SAN ANTONIO — This is how you notice the generations changing around the Christmas tree.
One year your little brother’s feet can’t reach the pedals on his new bike and, in what seems like the next, he’s resting an elbow on top of your head as you stand side by side in the photo.
Growth and championships are often measured by inches. Nobody knows that better than the Spurs.
All those little things from the 28 seconds in Miami last June are looming larger each time they step onto the court against one of the contenders in the Western Conference this season.
The Rockets may or may not yet be a real contender, depending on the day of the week or their interest in being professionals who show up with the same level of commitment each game.
For a holiday night, at least, the most noticeable difference wasn’t those form-fitting jerseys with sleeves, but the way the Rockets strutted into the AT&T Center and did everything this side of ripping the drumstick off the turkey and clubbing the Spurs over the head with it.
It was the difference in 3-point shooting, in having a fourth-quarter closer in James Harden, a defender in Jeremy Lin who wrapped up Tony Parker in pretty paper with a bow, an inside tandem of Dwight Howard and Terrence Jones and in energy.
Enough energy to light up every tree in town.
The Rockets, when they have their heads on straight, are as powerful and devastatingly effective as a blizzard and they buried everything about three feet under with an opening quarter of howling wind.
Meanwhile, the Spurs are looking like one of the polar ice caps that is thawing and melting from climate change.

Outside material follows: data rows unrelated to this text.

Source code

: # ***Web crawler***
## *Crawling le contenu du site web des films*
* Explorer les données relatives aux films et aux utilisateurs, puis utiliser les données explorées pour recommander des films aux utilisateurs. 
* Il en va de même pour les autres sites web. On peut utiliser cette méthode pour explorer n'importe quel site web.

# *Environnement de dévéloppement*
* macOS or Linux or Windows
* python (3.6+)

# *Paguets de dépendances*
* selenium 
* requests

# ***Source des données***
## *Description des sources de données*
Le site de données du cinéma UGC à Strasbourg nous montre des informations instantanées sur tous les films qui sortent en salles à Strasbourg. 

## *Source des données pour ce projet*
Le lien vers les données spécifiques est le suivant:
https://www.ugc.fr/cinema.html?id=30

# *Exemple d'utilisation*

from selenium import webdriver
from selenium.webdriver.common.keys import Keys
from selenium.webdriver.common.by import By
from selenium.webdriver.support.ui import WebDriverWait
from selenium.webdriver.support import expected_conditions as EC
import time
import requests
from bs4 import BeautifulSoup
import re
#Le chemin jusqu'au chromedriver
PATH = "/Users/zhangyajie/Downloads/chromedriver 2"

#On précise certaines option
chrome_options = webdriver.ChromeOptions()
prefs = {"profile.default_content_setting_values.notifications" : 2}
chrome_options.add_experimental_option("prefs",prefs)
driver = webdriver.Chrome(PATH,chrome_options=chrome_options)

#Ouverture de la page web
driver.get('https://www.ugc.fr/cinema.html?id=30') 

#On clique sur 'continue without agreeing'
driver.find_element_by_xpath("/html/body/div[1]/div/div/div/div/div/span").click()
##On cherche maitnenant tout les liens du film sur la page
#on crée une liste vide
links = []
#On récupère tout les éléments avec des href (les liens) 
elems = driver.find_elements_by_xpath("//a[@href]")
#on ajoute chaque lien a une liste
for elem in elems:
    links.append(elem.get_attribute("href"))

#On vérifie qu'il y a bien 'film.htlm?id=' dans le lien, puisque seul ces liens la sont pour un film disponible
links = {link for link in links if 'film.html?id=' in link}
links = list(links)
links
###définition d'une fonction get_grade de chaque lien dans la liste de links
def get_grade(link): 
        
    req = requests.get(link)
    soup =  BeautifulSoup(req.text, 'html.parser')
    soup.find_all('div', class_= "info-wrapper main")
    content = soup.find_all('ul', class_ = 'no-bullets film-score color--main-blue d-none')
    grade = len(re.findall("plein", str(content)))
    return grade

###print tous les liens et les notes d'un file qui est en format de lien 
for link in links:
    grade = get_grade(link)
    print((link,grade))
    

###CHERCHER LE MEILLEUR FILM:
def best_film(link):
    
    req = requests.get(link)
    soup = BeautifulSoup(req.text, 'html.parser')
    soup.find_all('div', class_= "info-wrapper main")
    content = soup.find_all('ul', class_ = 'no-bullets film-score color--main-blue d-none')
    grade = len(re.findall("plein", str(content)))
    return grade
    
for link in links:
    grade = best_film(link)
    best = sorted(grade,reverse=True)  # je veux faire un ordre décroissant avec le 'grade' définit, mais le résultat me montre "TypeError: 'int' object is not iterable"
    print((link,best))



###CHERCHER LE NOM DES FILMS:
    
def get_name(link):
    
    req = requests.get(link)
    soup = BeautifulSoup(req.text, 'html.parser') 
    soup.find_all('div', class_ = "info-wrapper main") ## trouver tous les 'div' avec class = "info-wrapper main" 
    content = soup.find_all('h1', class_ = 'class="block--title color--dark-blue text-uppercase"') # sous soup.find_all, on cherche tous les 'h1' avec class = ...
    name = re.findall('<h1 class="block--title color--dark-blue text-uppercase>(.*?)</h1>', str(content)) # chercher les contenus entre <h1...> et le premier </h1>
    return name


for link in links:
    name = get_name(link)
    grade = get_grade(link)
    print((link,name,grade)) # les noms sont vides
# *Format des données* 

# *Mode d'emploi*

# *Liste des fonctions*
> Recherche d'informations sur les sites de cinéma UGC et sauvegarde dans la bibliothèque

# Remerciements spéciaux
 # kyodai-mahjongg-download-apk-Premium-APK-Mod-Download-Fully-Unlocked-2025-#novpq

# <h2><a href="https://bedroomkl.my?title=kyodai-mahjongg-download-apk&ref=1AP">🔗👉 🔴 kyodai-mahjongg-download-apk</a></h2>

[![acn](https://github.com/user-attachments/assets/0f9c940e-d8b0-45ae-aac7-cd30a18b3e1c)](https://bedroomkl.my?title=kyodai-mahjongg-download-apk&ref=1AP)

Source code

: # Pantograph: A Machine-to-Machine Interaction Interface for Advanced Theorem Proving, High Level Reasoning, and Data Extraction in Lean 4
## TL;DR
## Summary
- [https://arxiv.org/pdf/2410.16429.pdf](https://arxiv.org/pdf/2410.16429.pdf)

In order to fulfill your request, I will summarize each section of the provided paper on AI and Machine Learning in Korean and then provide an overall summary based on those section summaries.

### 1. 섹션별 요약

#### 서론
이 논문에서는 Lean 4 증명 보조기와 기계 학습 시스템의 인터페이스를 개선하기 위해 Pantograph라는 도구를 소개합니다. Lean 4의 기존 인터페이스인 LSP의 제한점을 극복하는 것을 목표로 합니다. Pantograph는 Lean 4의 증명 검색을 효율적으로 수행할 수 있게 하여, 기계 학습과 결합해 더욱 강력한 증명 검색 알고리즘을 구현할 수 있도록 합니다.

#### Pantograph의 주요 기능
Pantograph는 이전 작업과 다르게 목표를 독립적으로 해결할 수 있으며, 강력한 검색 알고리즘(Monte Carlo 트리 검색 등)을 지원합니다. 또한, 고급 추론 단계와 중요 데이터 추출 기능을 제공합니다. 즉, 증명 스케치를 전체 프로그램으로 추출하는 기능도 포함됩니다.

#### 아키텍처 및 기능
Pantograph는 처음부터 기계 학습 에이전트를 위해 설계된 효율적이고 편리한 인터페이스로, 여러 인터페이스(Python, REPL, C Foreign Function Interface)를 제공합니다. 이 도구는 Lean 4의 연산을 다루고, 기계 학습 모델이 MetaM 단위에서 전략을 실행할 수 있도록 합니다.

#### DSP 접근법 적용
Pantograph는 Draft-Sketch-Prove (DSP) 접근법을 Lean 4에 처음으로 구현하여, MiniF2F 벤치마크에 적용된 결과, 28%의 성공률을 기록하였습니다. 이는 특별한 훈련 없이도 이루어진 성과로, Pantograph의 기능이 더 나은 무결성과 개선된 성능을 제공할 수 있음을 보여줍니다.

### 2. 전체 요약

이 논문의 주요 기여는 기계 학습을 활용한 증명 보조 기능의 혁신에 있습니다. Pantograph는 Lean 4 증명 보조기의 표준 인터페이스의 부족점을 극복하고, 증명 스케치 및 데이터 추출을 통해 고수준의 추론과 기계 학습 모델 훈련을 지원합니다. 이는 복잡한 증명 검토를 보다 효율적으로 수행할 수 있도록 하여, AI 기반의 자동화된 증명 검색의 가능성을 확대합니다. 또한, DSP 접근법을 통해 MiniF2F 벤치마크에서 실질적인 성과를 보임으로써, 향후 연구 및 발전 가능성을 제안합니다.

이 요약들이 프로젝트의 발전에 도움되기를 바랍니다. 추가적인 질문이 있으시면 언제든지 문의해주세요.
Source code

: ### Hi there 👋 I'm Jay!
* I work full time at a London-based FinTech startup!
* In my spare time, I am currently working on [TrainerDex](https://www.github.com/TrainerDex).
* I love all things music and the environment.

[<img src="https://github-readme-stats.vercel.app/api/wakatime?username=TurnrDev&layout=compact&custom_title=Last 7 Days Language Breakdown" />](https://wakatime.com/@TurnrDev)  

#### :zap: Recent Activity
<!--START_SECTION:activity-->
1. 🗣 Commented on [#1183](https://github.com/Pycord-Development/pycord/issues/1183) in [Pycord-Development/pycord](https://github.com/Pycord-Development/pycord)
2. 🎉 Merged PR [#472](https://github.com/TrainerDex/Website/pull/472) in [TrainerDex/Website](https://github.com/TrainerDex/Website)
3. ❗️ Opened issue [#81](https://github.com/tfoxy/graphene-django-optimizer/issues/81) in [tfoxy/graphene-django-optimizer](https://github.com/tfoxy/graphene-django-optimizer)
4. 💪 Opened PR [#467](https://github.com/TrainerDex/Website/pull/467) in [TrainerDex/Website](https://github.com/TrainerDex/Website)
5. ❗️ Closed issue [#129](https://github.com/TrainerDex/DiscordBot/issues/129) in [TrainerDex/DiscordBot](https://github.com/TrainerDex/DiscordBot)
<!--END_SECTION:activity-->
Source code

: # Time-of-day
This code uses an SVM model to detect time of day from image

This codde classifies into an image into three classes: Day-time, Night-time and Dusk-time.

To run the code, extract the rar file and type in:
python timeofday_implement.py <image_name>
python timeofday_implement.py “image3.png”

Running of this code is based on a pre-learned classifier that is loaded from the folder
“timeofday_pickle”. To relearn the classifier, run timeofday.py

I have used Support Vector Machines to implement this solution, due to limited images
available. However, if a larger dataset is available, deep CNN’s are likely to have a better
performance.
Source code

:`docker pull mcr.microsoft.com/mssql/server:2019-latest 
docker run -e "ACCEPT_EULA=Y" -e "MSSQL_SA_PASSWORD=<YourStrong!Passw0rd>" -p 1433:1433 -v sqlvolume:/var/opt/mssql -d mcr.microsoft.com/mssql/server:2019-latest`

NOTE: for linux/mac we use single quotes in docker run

This is only the second time in Tim Duncan’s NBA career that began in 1997-98 that the Rockets have swept the Spurs on their home floor in the season series.

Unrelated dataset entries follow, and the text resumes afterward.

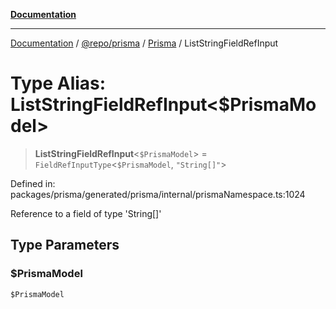 [**Documentation**](../../../../../README.md)

***

[Documentation](../../../../../README.md) / [@repo/prisma](../../../README.md) / [Prisma](../README.md) / ListStringFieldRefInput

# Type Alias: ListStringFieldRefInput\<$PrismaModel\>

> **ListStringFieldRefInput**\<`$PrismaModel`\> = `FieldRefInputType`\<`$PrismaModel`, `"String[]"`\>

Defined in: packages/prisma/generated/prisma/internal/prismaNamespace.ts:1024

Reference to a field of type 'String[]'

## Type Parameters

### $PrismaModel

`$PrismaModel`
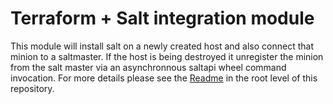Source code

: # Terraform + Salt integration module

This module will install salt on a newly created host and also connect that minion to a saltmaster. If the host is being destroyed it unregister the minion from the salt master via an asynchronnous saltapi wheel command invocation. For more details please see the [Readme](../../../README.md) in the root level of this repository.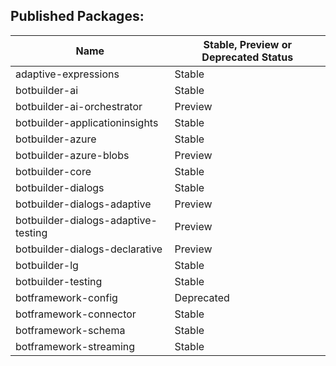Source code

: ## Published Packages:

|Name|Stable, Preview or Deprecated Status|
|----|------------------------------------|
|adaptive-expressions|Stable|
|botbuilder-ai|Stable|
|botbuilder-ai-orchestrator|Preview|
|botbuilder-applicationinsights|Stable|
|botbuilder-azure|Stable|
|botbuilder-azure-blobs|Preview|
|botbuilder-core|Stable|
|botbuilder-dialogs|Stable|
|botbuilder-dialogs-adaptive|Preview|
|botbuilder-dialogs-adaptive-testing|Preview|
|botbuilder-dialogs-declarative|Preview|
|botbuilder-lg|Stable|
|botbuilder-testing|Stable|
|botframework-config|Deprecated|
|botframework-connector|Stable|
|botframework-schema|Stable|
|botframework-streaming|Stable|
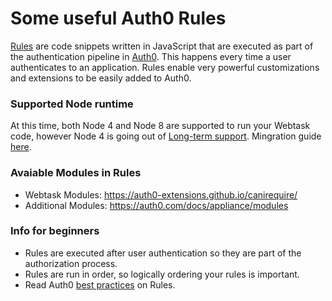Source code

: # Some useful Auth0 Rules
[Rules](https://auth0.com/docs/rules) are code snippets written in JavaScript that are executed as part of the authentication pipeline in [Auth0](https://www.auth0.com/). This happens every time a user authenticates to an application. Rules enable very powerful customizations and extensions to be easily added to Auth0.

### Supported Node runtime
At this time, both Node 4 and Node 8 are supported to run your Webtask code, however Node 4 is going out of [Long-term support](https://github.com/nodejs/Release#release-schedule). Mingration guide [here](https://auth0.com/docs/migrations/guides/extensibility-node8).

### Avaiable Modules in Rules
* Webtask Modules: https://auth0-extensions.github.io/canirequire/
* Additional Modules: https://auth0.com/docs/appliance/modules

### Info for beginners
* Rules are executed after user authentication so they are part of the authorization process.
* Rules are run in order, so logically ordering your rules is important.
* Read Auth0 [best practices](https://auth0.com/docs/best-practices/rules) on Rules.


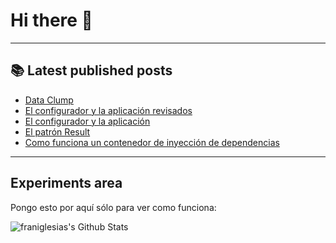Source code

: # Hi there 👋

<!--
**franiglesias/franiglesias** is a ✨ _special_ ✨ repository because its `README.md` (this file) appears on your GitHub profile.

Here are some ideas to get you started:

- 🔭 I’m currently working on ...
- 🌱 I’m currently learning ...
- 👯 I’m looking to collaborate on ...
- 🤔 I’m looking for help with ...
- 💬 Ask me about ...
- 📫 How to reach me: ...
- 😄 Pronouns: ...
- ⚡ Fun fact: ...
-->


---

## 📚 Latest published posts
<!-- TB-FEED:START -->
- [Data Clump](https://franiglesias.github.io/data-clump/)
- [El configurador y la aplicación revisados](https://franiglesias.github.io/hexagonal-tdd-8/)
- [El configurador y la aplicación](https://franiglesias.github.io/hexagonal-tdd-7/)
- [El patrón Result](https://franiglesias.github.io/result-pattern/)
- [Como funciona un contenedor de inyección de dependencias](https://franiglesias.github.io/dependency-injection-container/)
<!-- TB-FEED:END -->


---

## Experiments area

Pongo esto por aquí sólo para ver como funciona:

<img alt="franiglesias's Github Stats" src="https://github-readme-stats.vercel.app/api?username=franiglesias&show_icons=true&hide_border=true" />

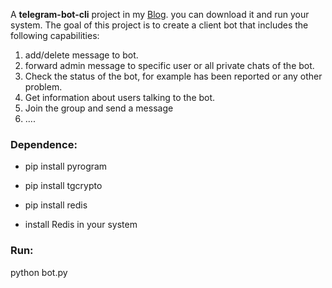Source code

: A  **telegram-bot-cli** project in my [Blog](https://virgool.io/@zankoAn). you can download it and run your system.
The goal of this project is to create a client bot that includes the following capabilities:

1. add/delete message to bot.
2. forward admin message to specific user or all private chats of the bot.
3. Check the status of the bot, for example has been reported or any other problem.
4. Get information about users talking to the bot.
5. Join the group and send a message
6. ....


### Dependence:

- pip install pyrogram


- pip install tgcrypto


- pip install redis


- install Redis in your system


### Run:
python bot.py

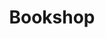 ---
title: Bookshop
menu:
  main:
    weight: 40
content_blocks:
  - _bookshop_name: cover
    title: A title
    subtitle: A subtitle
    text: Inner text
    col_id: warning
    background_image: /featured-background.jpg
    # anchors are for .Fit hugo image method which currently don't work
    image_anchor: 
    logo_image: http://placekitten.com/70/70
    logo_anchor:
    # Height can be one of: auto, min, med, max, full.
    height: med
    byline: A byline
  - _bookshop_name: section
    text: Inner text
    col_id: light
    # Height can be one of: auto, min, med, max, full.
    height: auto
    type: section
    Inner: This is the section shortcode block
  - _bookshop_name: lead
    color: primary
    height: auto
    Inner: This is a block with centered text and an arrow pointing to next section
  - _bookshop_name: feature
    icon: fa-cubes
    title: Feature
    Inner: This is the feature block, meant to be nested inside of a layout block
    url: https://github.com/gohugoio/hugo
    url_text: Go to hugo
---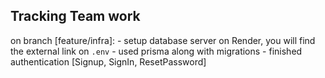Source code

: ## Tracking Team work

on branch [feature/infra]:
    - setup database server on Render, you will find the external link on `.env`
    - used prisma along with migrations
    - finished authentication [Signup, SignIn, ResetPassword]
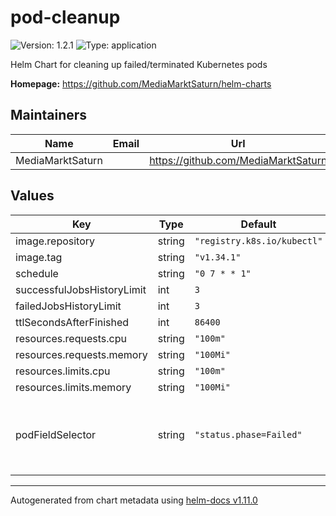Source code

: # pod-cleanup

![Version: 1.2.1](https://img.shields.io/badge/Version-1.2.1-informational?style=flat-square) ![Type: application](https://img.shields.io/badge/Type-application-informational?style=flat-square)

Helm Chart for cleaning up failed/terminated Kubernetes pods

**Homepage:** <https://github.com/MediaMarktSaturn/helm-charts>

## Maintainers

| Name | Email | Url |
| ---- | ------ | --- |
| MediaMarktSaturn |  | <https://github.com/MediaMarktSaturn> |

## Values

| Key | Type | Default | Description |
|-----|------|---------|-------------|
| image.repository | string | `"registry.k8s.io/kubectl"` |  |
| image.tag | string | `"v1.34.1"` |  |
| schedule | string | `"0 7 * * 1"` |  |
| successfulJobsHistoryLimit | int | `3` |  |
| failedJobsHistoryLimit | int | `3` |  |
| ttlSecondsAfterFinished | int | `86400` |  |
| resources.requests.cpu | string | `"100m"` |  |
| resources.requests.memory | string | `"100Mi"` |  |
| resources.limits.cpu | string | `"100m"` |  |
| resources.limits.memory | string | `"100Mi"` |  |
| podFieldSelector | string | `"status.phase=Failed"` | field-selector value to identify pods to be cleaned up |

----------------------------------------------
Autogenerated from chart metadata using [helm-docs v1.11.0](https://github.com/norwoodj/helm-docs/releases/v1.11.0)

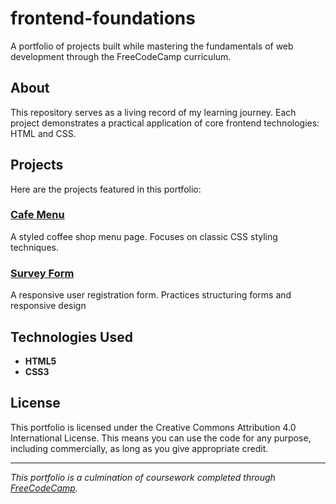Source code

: # frontend-foundations

A portfolio of projects built while mastering the fundamentals of web development through the FreeCodeCamp curriculum.

## About

This repository serves as a living record of my learning journey. Each project demonstrates a practical application of core frontend technologies: HTML and CSS.

## Projects

Here are the projects featured in this portfolio:

### [Cafe Menu](/cafe-menu)
A styled coffee shop menu page. Focuses on classic CSS styling techniques.

### [Survey Form](/survey-form)
A responsive user registration form. Practices structuring forms and responsive design

## Technologies Used

- **HTML5**
- **CSS3**

## License

This portfolio is licensed under the Creative Commons Attribution 4.0 International License. This means you can use the code for any purpose, including commercially, as long as you give appropriate credit.

---

*This portfolio is a culmination of coursework completed through [FreeCodeCamp](https://www.freecodecamp.org/).*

“We didn’t give very good performances,” said San Antonio coach Gregg Popovich. “You can live with that from time to time. Nobody’s going to play perfect every night. But you can’t combine poor performances with a lack of physicality and a lack of discipline. They whipped us. They whipped us good. That’s an embarrassing loss.”

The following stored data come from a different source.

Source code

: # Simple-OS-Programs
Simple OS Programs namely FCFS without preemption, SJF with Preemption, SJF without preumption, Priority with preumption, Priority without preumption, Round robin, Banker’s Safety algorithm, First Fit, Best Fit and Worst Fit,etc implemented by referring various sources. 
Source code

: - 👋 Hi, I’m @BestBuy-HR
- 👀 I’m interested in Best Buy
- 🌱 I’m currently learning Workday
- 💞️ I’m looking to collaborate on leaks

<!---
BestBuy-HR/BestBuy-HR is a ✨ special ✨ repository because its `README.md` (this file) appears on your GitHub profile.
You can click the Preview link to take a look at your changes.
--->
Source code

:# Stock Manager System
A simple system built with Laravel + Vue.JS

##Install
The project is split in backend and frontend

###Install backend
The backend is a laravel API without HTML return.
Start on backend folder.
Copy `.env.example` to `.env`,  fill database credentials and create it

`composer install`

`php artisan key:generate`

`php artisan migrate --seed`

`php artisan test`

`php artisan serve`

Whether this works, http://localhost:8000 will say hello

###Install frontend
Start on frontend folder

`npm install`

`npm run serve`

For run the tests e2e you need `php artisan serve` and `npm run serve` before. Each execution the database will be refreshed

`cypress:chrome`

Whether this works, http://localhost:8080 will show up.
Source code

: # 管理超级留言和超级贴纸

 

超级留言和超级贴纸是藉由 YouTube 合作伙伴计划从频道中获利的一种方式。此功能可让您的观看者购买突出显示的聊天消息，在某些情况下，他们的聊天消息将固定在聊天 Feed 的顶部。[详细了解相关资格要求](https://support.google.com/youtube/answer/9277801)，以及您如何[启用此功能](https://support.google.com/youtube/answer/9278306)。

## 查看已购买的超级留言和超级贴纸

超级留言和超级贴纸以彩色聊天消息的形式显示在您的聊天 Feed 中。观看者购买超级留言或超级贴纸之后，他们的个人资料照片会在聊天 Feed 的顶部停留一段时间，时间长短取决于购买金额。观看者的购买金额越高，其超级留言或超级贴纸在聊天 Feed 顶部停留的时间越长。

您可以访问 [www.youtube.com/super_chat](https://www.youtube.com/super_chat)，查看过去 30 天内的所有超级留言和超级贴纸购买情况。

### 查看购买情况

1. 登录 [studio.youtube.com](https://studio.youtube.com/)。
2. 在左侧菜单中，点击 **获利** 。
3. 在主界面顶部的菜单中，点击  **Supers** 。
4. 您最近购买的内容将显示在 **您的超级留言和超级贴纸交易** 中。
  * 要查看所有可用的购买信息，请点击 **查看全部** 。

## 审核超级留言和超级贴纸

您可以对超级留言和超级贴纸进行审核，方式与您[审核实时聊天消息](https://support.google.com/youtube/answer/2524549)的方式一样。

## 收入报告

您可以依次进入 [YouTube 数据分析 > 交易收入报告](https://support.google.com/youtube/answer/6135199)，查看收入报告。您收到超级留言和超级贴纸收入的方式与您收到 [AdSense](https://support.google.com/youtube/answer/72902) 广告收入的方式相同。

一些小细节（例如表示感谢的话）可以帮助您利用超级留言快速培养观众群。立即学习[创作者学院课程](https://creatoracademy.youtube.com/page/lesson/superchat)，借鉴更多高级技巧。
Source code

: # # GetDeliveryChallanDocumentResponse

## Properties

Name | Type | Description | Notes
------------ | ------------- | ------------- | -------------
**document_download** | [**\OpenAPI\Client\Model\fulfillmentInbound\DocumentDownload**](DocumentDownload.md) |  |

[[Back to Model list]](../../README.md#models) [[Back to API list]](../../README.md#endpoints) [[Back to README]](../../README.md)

That’s also becoming a habit.
Despite their gaudy overall record, the Spurs are now 0-7 on the season against the top six teams they’ve faced, giving up 115, 112, 111, 111, 115, 113 and 94 points.
In their four home losses this season — Rockets (2), Thunder and Pacers — they have trailed by double digits every time and were down by at least 18 in three of them. It was the 10th time in their last 14 games that the Spurs have given up at least 100.
For the second time this season the Rockets were the more aggressive, more assertive, more enthusiastic, just plain better team and one full of enough youth and vigor to never have to bother to look back over their shoulders.
Except those same shoulders are carrying around losses to the lowly likes of Philly, Utah and Sacramento.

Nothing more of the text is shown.